I'll concede that at least it's making multi-agent dynamics a bit easier to understand for people who are blessed with not spending their days interacting with models and monitoring ArXiv. The risk side is easy to grok - it always is! Humans are very good at freaking out. And whilst I like poking fun at the prophets of doom and the anxiety/neuroticism fueled parts of the AI ecosystem, it's plainly true that safety is important.
So it's a good time to remind people of the Distributional AGI Safety paper (arxiv.org/abs/2512.16856) and the Multi-Agent Risks from Advanced AI paper (arxiv.org/abs/2502.14143). There's a lot to research here still. As usual, this will benefit from people with deep knowledge in all sorts of domains like economics, game theory, psychology, cybersecurity, mechanism design, and many more. Maybe this is the year we will get better protocols to incentivize coordination and collaboration without the downsides, mechanism design and reputation systems to discourage malicious actors, and walled gardens and proof of humanity to better filter slop.

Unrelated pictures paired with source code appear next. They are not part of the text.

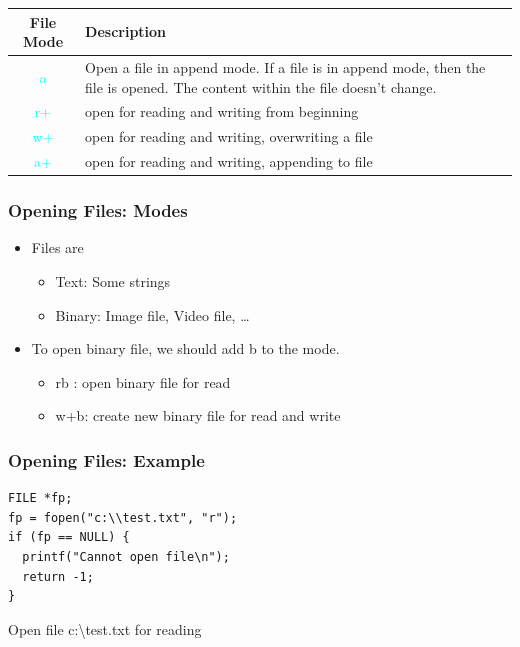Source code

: \documentclass{../c-lecture}
\begin{document}
\begin{frame}
  \begin{table}
  \begin{tabularx}{\textwidth}{cX}
    \toprule
    File Mode &
    Description \\
    \midrule
    \textcolor{Cyan}{a} &
    Open a file in append mode. If a file is in append mode, then the
    file is opened. The content within the file doesn't change. \\
    \midrule
    \textcolor{Cyan}{r+} &
    open for reading and writing from beginning \\
    \midrule
    \textcolor{Cyan}{w+} &
    open for reading and writing, overwriting a file \\
    \midrule
    \textcolor{Cyan}{a+} &
    open for reading and writing, appending to file \\
    \bottomrule
  \end{tabularx}
  \end{table}
\end{frame}

\begin{frame}
  \frametitle{Opening Files: Modes}
  \begin{itemize}
    \item Files are
    \begin{itemize}
      \item Text: Some strings
      \item Binary: Image file, Video file, \ldots
    \end{itemize}
    \item To open binary file, we should add b to the mode.
    \begin{itemize}
      \item rb : open binary file for read
      \item w+b: create new binary file for read and write
    \end{itemize}
  \end{itemize}
\end{frame}

\begin{frame}[fragile]
  \frametitle{Opening Files: Example}
  \begin{verbatim}
FILE *fp;
fp = fopen("c:\\test.txt", "r");
if (fp == NULL) {
  printf("Cannot open file\n");
  return -1;
}
  \end{verbatim}
  Open file c:\textbackslash test.txt for reading
\end{frame}
\end{document}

And risks aside - I think there's so much to be researched to help enable positive sum flywheels: using agents to solve coordination problems, OSINT agent platforms to hold power accountable, decentralised anonymized dataset creation for social good, aggregating dispersed knowledge without the usual pathologies (Community Notes for everything!), simulations of social and political dynamics, multi-agent systems that stress-test policy proposals, contracts, or governance mechanisms by simulating diverse strategic actors trying to game them etc. It's time to build!